Transfections for luciferase assays were performed in 96-well plates and each transfection was performed in triplicate as described before (Sauter et al., 2013). Briefly, Vpu expression plasmids (100 ng) were transfected in HEK293T cells along with a plasmid expressing human tetherin or a constitutively active mutant of IKKβ (40 ng), an NF-κB-dependent firefly luciferase construct (100 ng) and a pTAL promoter gaussia luciferase reporter plasmid (25 ng). 40 h post-transfection, dual luciferase assays were performed. Firefly luciferase signals were normalized to the corresponding gaussia luciferase signals.

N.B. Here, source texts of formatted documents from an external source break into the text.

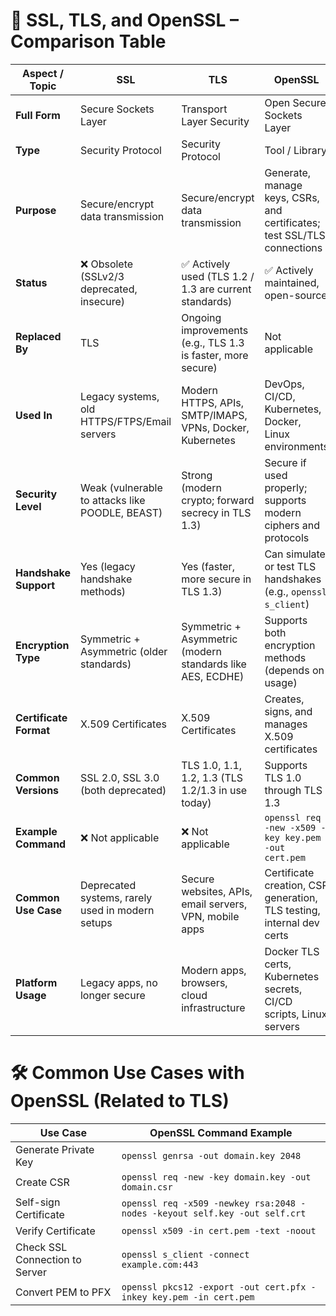 # 🔐 SSL, TLS, and OpenSSL – Comparison Table
| **Aspect / Topic**     | **SSL**                                          | **TLS**                                                     | **OpenSSL**                                                             |
| ---------------------- | ------------------------------------------------ | ----------------------------------------------------------- | ----------------------------------------------------------------------- |
| **Full Form**          | Secure Sockets Layer                             | Transport Layer Security                                    | Open Secure Sockets Layer                                               |
| **Type**               | Security Protocol                                | Security Protocol                                           | Tool / Library                                                          |
| **Purpose**            | Secure/encrypt data transmission                 | Secure/encrypt data transmission                            | Generate, manage keys, CSRs, and certificates; test SSL/TLS connections |
| **Status**             | ❌ Obsolete (SSLv2/3 deprecated, insecure)        | ✅ Actively used (TLS 1.2 / 1.3 are current standards)       | ✅ Actively maintained, open-source                                      |
| **Replaced By**        | TLS                                              | Ongoing improvements (e.g., TLS 1.3 is faster, more secure) | Not applicable                                                          |
| **Used In**            | Legacy systems, old HTTPS/FTPS/Email servers     | Modern HTTPS, APIs, SMTP/IMAPS, VPNs, Docker, Kubernetes    | DevOps, CI/CD, Kubernetes, Docker, Linux environments                   |
| **Security Level**     | Weak (vulnerable to attacks like POODLE, BEAST)  | Strong (modern crypto; forward secrecy in TLS 1.3)          | Secure if used properly; supports modern ciphers and protocols          |
| **Handshake Support**  | Yes (legacy handshake methods)                   | Yes (faster, more secure in TLS 1.3)                        | Can simulate or test TLS handshakes (e.g., `openssl s_client`)          |
| **Encryption Type**    | Symmetric + Asymmetric (older standards)         | Symmetric + Asymmetric (modern standards like AES, ECDHE)   | Supports both encryption methods (depends on usage)                     |
| **Certificate Format** | X.509 Certificates                               | X.509 Certificates                                          | Creates, signs, and manages X.509 certificates                          |
| **Common Versions**    | SSL 2.0, SSL 3.0 (both deprecated)               | TLS 1.0, 1.1, 1.2, 1.3 (TLS 1.2/1.3 in use today)           | Supports TLS 1.0 through TLS 1.3                                        |
| **Example Command**    | ❌ Not applicable                                 | ❌ Not applicable                                            | `openssl req -new -x509 -key key.pem -out cert.pem`                     |
| **Common Use Case**    | Deprecated systems, rarely used in modern setups | Secure websites, APIs, email servers, VPN, mobile apps      | Certificate creation, CSR generation, TLS testing, internal dev certs   |
| **Platform Usage**     | Legacy apps, no longer secure                    | Modern apps, browsers, cloud infrastructure                 | Docker TLS certs, Kubernetes secrets, CI/CD scripts, Linux servers      |



# 🛠 Common Use Cases with OpenSSL (Related to TLS)
| Use Case                       | OpenSSL Command Example                                                    |
| ------------------------------ | -------------------------------------------------------------------------- |
| Generate Private Key           | `openssl genrsa -out domain.key 2048`                                      |
| Create CSR                     | `openssl req -new -key domain.key -out domain.csr`                         |
| Self-sign Certificate          | `openssl req -x509 -newkey rsa:2048 -nodes -keyout self.key -out self.crt` |
| Verify Certificate             | `openssl x509 -in cert.pem -text -noout`                                   |
| Check SSL Connection to Server | `openssl s_client -connect example.com:443`                                |
| Convert PEM to PFX             | `openssl pkcs12 -export -out cert.pfx -inkey key.pem -in cert.pem`         |
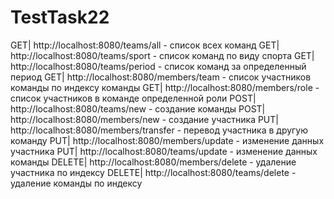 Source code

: # TestTask22
GET| http://localhost:8080/teams/all - список всех команд 
GET| http://localhost:8080/teams/sport - список команд по виду спорта 
GET| http://localhost:8080/teams/period - список команд за определенный период 
GET| http://localhost:8080/members/team - список участников команды по индексу команды 
GET| http://localhost:8080/members/role - список участников в команде определенной роли 
POST| http://localhost:8080/teams/new - создание команды 
POST| http://localhost:8080/members/new - создание участника 
PUT| http://localhost:8080/members/transfer - перевод участника в другую команду 
PUT| http://localhost:8080/members/update - изменение данных участника 
PUT| http://localhost:8080/teams/update - изменение данных команды
DELETE| http://localhost:8080/members/delete - удаление участника по индексу 
DELETE| http://localhost:8080/teams/delete - удаление команды по индексу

Luciferase reporter virus assay

HEK293T cells were co-transfected with 0.3 μg of p8.91 HIV-1 gag-pol expression vector, 0.3 μg VSV-G, and 0.45 μg of pCSLUCW retroviral expression vector encoding luciferase. For tetherin counteraction experiments, 0.25 μg of T/F or CC Vpu constructs were co-transfected with 0.05 μg of tetherin, or empty vector (pcDNA3.1). 48 h post-transfection, viral supernatants were harvested, filtered using 0.45 µm pore-sized filters and used to infect TZM-bl cells. Luciferase activity of the TZM-bl cells was measured 24 h post-infection using the Steady Glo Firefly Luciferase assay (Promega) and GloMax96 Luminometer (Promega).

Nef infectivity assay

HEK293T cells were cotransfected with 0.4 μg pBR_HIV-1 M NL4-3 (nef STOP) and 2 μg of pCG_Nef IRES eGFP in six well plates using the Calcium phosphate method. Virus was harvest from supernatant 48 h post-transfection and normalized using p24Gag ELISA. Normalized virus was used to infect indicator TZM-bl cells and β-galactosidase activity measured 72 h post-infection using Gal-screen substrate (Applied Biosystems, USA).

A3F/G restriction assay

HEK293T cells were co-transfected with vif-deficient NL4-3 (Phalora et al., 2012) and T7-A3F/G (Apolonia et al., 2015) at a 1:1 ratio. Cells were also co-transfected with plasmids encoding HA-tagged Vif proteins from T/F and CC viruses. 48 h after transfection, supernatants containing viruses were harvested, filtrated through a 45 μm pore-sized filter and quantified using a p24Gag ELISA (Perkin Elmer). Viruses were then used to infect indicator TZM-bl cells and luciferase activity was measured 48 h post-infection. Producer cells were lysed in RIPA buffer (50 mM Tris–HCl pH 7.4, 100 mM NaCl, 1 mM MgCl2, 1% NP-40, 0.1% SDS and 0.5% sodium deoxycholate). Protein expression was assessed by standard immuno blot, anti HA (3F10, Roche) to identify HA-tagged Vif and anti-HSP90 (H114, Santa Cruz Biotechnology). Proteins were then detected by Li-cor Odyssey infrared imaging using IRDye800CW or IRDye 680LT-labeled secondary antibodies.